Senate Panel Schedules Vote on Trump’s Pick to Lead Federal Jobs Data Agency

A U.S. Senate committee has announced it will hold a vote next week on the nomination of Brett Matsumoto, President Donald Trump’s chosen candidate to lead the Bureau of Labor Statistics — the federal agency responsible for producing critical economic data, including monthly jobs reports and inflation figures.

The Senate Health, Education, Labor and Pensions Committee has scheduled that vote for June 24, according to a posting on the committee’s website.

Matsumoto faced the panel at a confirmation hearing last week, where he pushed back against claims that BLS data had been falsified or manipulated. His remarks stood in contrast to Trump’s past accusations that the former BLS commissioner had released fraudulent employment numbers.

An economist by training, Matsumoto has been employed at the BLS since 2015, though he is currently on leave to serve at the White House’s Council of Economic Advisers. During his hearing, he expressed confidence in the career staff members who gather and process the agency’s data, and pledged that their work would be what ultimately gets published.

Matsumoto also acknowledged that the BLS has faced technical problems in recent years that have affected data quality, and said he would work to resolve those issues. However, he stopped short of repeating Trump’s unsupported claims that the agency’s output had been politically manipulated.

Trump dismissed the agency’s previous commissioner, Erika McEntarfer — who had been appointed by former President Joe Biden — last August.

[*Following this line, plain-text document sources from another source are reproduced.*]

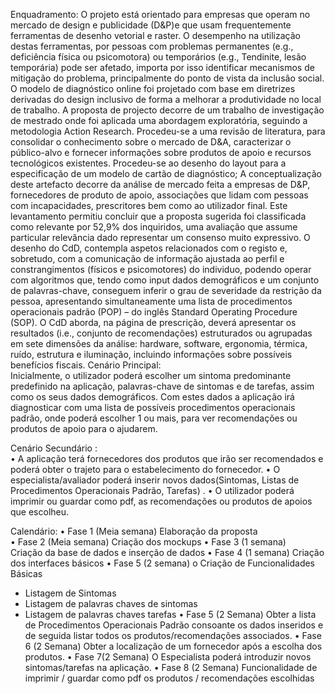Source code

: Enquadramento: 
O projeto está orientado para empresas que operam no mercado de design e publicidade (D&P)e que usam frequentemente ferramentas de desenho vetorial e raster. O desempenho na utilização destas ferramentas, por pessoas com problemas permanentes (e.g., deficiência física ou psicomotora) ou temporários (e.g., Tendinite, lesão temporária) pode ser afetado, importa por isso identificar mecanismos de mitigação do problema, principalmente do ponto de vista da inclusão social. O modelo de diagnóstico online foi projetado com base em diretrizes derivadas do design inclusivo de forma a melhorar a produtividade no local de trabalho. A proposta de projecto decorre de um trabalho de investigação de mestrado onde foi aplicada uma abordagem exploratória, seguindo a metodologia Action Research. Procedeu-se a uma revisão de literatura, para consolidar o conhecimento sobre o mercado de D&A, caracterizar o público-alvo e fornecer informações sobre produtos de apoio e recursos tecnológicos existentes. Procedeu-se ao desenho do layout para a especificação de um modelo de cartão de diagnóstico; A conceptualização deste artefacto decorre da análise de mercado feita a empresas de D&P, fornecedores de produto de apoio, associações que lidam com pessoas com incapacidades, prescritores bem como ao utilizador final. Este levantamento permitiu concluir que a proposta sugerida foi classificada como relevante por 52,9% dos inquiridos, uma avaliação que assume particular relevância dado representar um consenso muito expressivo. O desenho do CdD, contempla aspetos relacionados com o registo e, sobretudo, com a comunicação de informação ajustada ao perfil e constrangimentos (físicos e psicomotores) do individuo, podendo operar com algoritmos que, tendo como input dados demográficos e um conjunto de palavras-chave, conseguem inferir o grau de severidade da restrição da pessoa, apresentando simultaneamente uma lista de procedimentos operacionais padrão (POP) – do inglês Standard Operating Procedure (SOP). O CdD aborda, na página de prescrição, deverá apresentar os resultados (i.e., conjunto de recomendações) estruturados ou agrupadas em sete dimensões da análise: hardware, software, ergonomia, térmica, ruído, estrutura e iluminação, incluindo informações sobre possíveis benefícios fiscais. 
Cenário Principal:  
Inicialmente, o utilizador poderá escolher um sintoma predominante predefinido na aplicação, palavras-chave de sintomas e de tarefas, assim como os seus dados demográficos. Com estes dados a aplicação irá diagnosticar com uma lista de possíveis procedimentos operacionais padrão, onde poderá escolher 1 ou mais, para ver recomendações ou produtos de apoio para o ajudarem.  
 
 
Cenário Secundário :  
•    A aplicação terá fornecedores dos produtos que irão ser recomendados e poderá obter o trajeto para o estabelecimento do fornecedor.  •    O especialista/avaliador poderá inserir novos dados(Sintomas, Listas de Procedimentos Operacionais Padrão, Tarefas) . •    O utilizador poderá imprimir ou guardar como pdf, as recomendações ou produtos de apoios que escolheu. 
 
Calendário: 
• Fase 1 (Meia semana) 
Elaboração da proposta  
• Fase 2 (Meia semana) 
Criação dos mockups 
• Fase 3 (1 semana)  
Criação da base de dados e inserção de dados 
• Fase 4 (1 semana) 
Criação dos interfaces básicos 
• Fase 5 (2 semana) o Criação de Funcionalidades Básicas 
- Listagem de Sintomas 
- Listagem de palavras chaves de sintomas 
- Listagem de palavras chaves tarefas • Fase 5 (2 Semana) 
Obter a lista de Procedimentos Operacionais Padrão consoante os dados inseridos e de 
seguida listar todos os produtos/recomendações associados. • Fase 6 (2 Semana) 
Obter a localização de um fornecedor após a escolha dos produtos. • Fase 7(2 Semana) 
O Especialista poderá introduzir novos sintomas/tarefas na aplicação.  • Fase 8 (2 Semana) 
Funcionalidade de imprimir / guardar como pdf os produtos / recomendações 
escolhidas
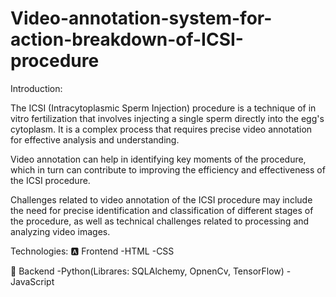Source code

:# Video-annotation-system-for-action-breakdown-of-ICSI-procedure
Introduction:

The ICSI (Intracytoplasmic Sperm Injection) procedure is a technique of in vitro fertilization that involves injecting a single sperm directly into the egg's cytoplasm. It is a complex process that requires precise video annotation for effective analysis and understanding.

Video annotation can help in identifying key moments of the procedure, which in turn can contribute to improving the efficiency and effectiveness of the ICSI procedure.

Challenges related to video annotation of the ICSI procedure may include the need for precise identification and classification of different stages of the procedure, as well as technical challenges related to processing and analyzing video images.


Technologies:
🅰️ Frontend
-HTML
-CSS

🍃 Backend
-Python(Librares: SQLAlchemy, OpnenCv, TensorFlow)
-JavaScript
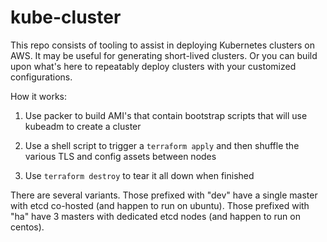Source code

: # kube-cluster

This repo consists of tooling to assist in deploying Kubernetes clusters on AWS.  It may be useful for generating short-lived clusters.  Or you can build upon what's here to repeatably deploy clusters with your customized configurations.

How it works:

1. Use packer to build AMI's that contain bootstrap scripts that will use kubeadm to create a cluster

2. Use a shell script to trigger a `terraform apply` and then shuffle the various TLS and config assets between nodes

3. Use `terraform destroy` to tear it all down when finished

There are several variants.  Those prefixed with "dev" have a single master with etcd co-hosted (and happen to run on ubuntu).  Those prefixed with "ha" have 3 masters with dedicated etcd nodes (and happen to run on centos).


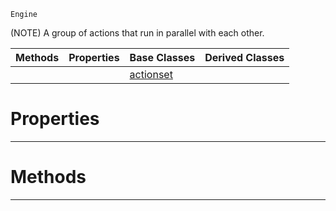 `Engine`

(NOTE) A group of actions that run in parallel with each other.

|Methods|Properties|Base Classes|Derived Classes|
|---|---|---|---|
| | |[actionset](https://github.com/PlasmaEngine/PlasmaDocs/tree/master/docs/C%2B%2B/code_reference/class_reference/actionset.markdown)| |


 #  Properties


---  
 #  Methods


---  
 

 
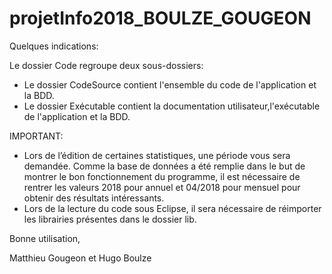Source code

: # projetInfo2018_BOULZE_GOUGEON

Quelques indications:

Le dossier Code regroupe deux sous-dossiers:
- Le dossier CodeSource contient l'ensemble du code de l'application et la BDD.
- Le dossier Exécutable contient la documentation utilisateur,l'exécutable de l'application et la BDD.

IMPORTANT:
- Lors de l’édition de certaines statistiques, une période vous sera demandée. Comme la base de données a été remplie dans le but de montrer le bon fonctionnement du programme, il est nécessaire de rentrer les valeurs 2018 pour annuel et 04/2018 pour mensuel pour obtenir des résultats intéressants. 
- Lors de la lecture du code sous Eclipse, il sera nécessaire de réimporter les librairies présentes dans le dossier lib.


Bonne utilisation,

Matthieu Gougeon et Hugo Boulze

Her firing came after the release of a monthly jobs report that contained unusually large revisions to earlier job creation figures.

Trump had initially tapped conservative economist E.J. Antoni to run the agency, but that nomination was later pulled.

The Senate committee, which is controlled by Republicans — as is the full Senate — would need to approve Matsumoto’s nomination before it could advance to a chamber-wide vote.